I was thinking recently about some of the things I’ve lost as I’ve grown older. But since I’m basically an optimist, after a while I also began to consider the good things I’ve found. I decided to make a list and try to balance lost with found.

Lost: My beloved husband after 27 years of marriage. I miss him every day. There are so many things I wish I could tell him.
Found: Sole custody of the TV remote and of my own time.

Lost: The dog I adored, who died a few years ago when he was about 15. I loved him as if he were my last child—the one who would never leave home. Dogs are so much like humans. They understand our emotions and we understand theirs.
Found: The cat who’s now the center of my life. Before Velvet came to live with me, I thought a cat would be dull company, compared to a dog, but it’s not true. In the past I’ve always had cats in multiples, sometimes with a dog as well. An only cat is something else altogether. I’m all she’s got and she’s all I’ve got. It’s a very intense relationship. And where the dog kowtowed and tried hard to please me, she treats me as if we’re equal. She’s a completely alien creature, unpredictable and therefore fascinating.

Lost: To death, my parents, my brother and so many friends.
Found: A gut-level understanding of just how much my children and grandchildren mean to me, and how much I value and appreciate my close friends. Family and friendships are more important than career, romance or anything else. I didn’t always know that.

Lost: My ability to multitask. I used to spend my evenings reading the New York Times while watching television. I had no trouble keeping track of both. I can’t do that any longer.
Found: How satisfying it is to concentrate on one thing at a time and to succeed occasionally at living fully in the moment.

Lost: The occasional pleasure of making eye contact with a man I don’t know, or barely know, and realizing that he finds me interesting and attractive. For my part, I can still appreciate a good-looking man (I’m not dead yet). And the men who catch my eye are all ages. I’m not alone in that. A friend of mine, who’s also in her 80s, was driving her car when she spotted a middle-aged man jogging on the sidewalk. He was wearing shorts, and she was so busy appreciating his long, sinewy legs that she drove right up over the curb when she turned a corner.
Found: The freedom that comes when you just don’t much care what most people think of you. Including men.

Lost: My lifelong dream of publishing a mystery. Years ago, I actually wrote one, and my agent couldn’t find a publisher for it. It lives in a drawer in my desk.
Found: Writing that mystery was more fun than anything else I’ve ever done. The research (it was a historical mystery) and the writing took about a year and totally absorbed me. In fact, they were so much fun that I’d be willing to try again whether I ended up with a publishable book or not.
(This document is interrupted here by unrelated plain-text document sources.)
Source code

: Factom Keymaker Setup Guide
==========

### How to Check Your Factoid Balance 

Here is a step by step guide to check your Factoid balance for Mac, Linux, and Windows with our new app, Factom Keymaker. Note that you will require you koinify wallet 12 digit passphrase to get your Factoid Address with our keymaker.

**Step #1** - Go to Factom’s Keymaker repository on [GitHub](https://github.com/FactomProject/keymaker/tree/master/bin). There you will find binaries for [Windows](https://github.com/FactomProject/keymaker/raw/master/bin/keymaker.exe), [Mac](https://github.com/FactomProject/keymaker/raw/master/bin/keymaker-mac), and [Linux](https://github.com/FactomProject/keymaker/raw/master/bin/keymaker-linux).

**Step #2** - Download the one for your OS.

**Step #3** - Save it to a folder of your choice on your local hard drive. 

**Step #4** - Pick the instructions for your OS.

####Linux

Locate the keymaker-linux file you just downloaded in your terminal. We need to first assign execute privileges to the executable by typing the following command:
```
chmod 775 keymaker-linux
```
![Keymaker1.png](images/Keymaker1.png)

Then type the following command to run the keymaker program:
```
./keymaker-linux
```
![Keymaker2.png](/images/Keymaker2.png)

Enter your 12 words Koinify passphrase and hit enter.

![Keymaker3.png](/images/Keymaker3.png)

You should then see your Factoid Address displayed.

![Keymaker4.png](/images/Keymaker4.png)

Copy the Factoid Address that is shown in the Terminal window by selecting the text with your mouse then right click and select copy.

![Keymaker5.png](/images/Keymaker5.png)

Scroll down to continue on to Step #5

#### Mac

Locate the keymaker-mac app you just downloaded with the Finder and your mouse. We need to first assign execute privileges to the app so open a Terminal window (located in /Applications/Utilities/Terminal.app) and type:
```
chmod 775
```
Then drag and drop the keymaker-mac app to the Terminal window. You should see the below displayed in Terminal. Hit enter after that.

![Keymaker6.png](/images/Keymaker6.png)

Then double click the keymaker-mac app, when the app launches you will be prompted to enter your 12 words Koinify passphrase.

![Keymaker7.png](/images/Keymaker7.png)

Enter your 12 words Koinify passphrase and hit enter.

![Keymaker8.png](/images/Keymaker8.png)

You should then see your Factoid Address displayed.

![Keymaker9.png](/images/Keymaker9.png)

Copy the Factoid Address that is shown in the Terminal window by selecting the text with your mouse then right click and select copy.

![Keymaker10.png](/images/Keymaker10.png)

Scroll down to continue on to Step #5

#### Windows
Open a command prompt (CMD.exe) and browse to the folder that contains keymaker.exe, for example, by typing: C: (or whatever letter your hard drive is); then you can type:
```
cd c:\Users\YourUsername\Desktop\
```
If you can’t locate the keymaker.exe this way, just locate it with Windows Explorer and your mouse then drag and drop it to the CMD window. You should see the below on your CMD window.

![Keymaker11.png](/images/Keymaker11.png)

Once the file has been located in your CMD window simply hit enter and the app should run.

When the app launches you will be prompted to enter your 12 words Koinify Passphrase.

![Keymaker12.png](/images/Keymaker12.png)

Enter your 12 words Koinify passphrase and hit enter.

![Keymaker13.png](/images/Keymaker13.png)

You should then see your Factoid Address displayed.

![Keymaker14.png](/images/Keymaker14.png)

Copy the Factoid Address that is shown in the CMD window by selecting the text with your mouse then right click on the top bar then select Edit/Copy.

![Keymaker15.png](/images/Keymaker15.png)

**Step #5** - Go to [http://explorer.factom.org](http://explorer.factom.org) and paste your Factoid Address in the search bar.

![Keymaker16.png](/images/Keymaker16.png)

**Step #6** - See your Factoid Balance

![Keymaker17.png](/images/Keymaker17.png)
Lost: My inclination to daydream about the future, now that there isn’t nearly as much of it ahead of me. I used to spend a lot of time daydreaming.
Found: The time to dwell on memories instead. I’m fortunate enough to have lots of good ones that are fun to recall.

Lost: The sense that my future is almost limitless—or at least that death is so far off that there’s no point in thinking about it.
Found: Acceptance, mostly, that I haven’t much time left. That awareness feeds into so much of my thinking. When a pundit predicts some disaster that will probably happen by 2030 or 2050, I assume I won’t be around to experience it, and that’s a relief, though I worry about my kids and grandkids. At 83, I know I could be gone a year from now. A week from now. Tomorrow. But there’s not much I can do about that, so there’s no point in thinking about it.

Found: A new equanimity. Lots of things happen and instead of getting upset, I recall that I’ve been through similar experiences before and survived. Things are rarely as bad as we expect them to be.
Lost: That sense of equanimity when it comes to politics, which are strange and scary these days. No one has been through anything like this before.

Never lost: The feeling that there aren’t enough hours in the day for all the things I want to do.
Found: A suspicion that slow living—or slower living—could actually be a very enjoyable thing.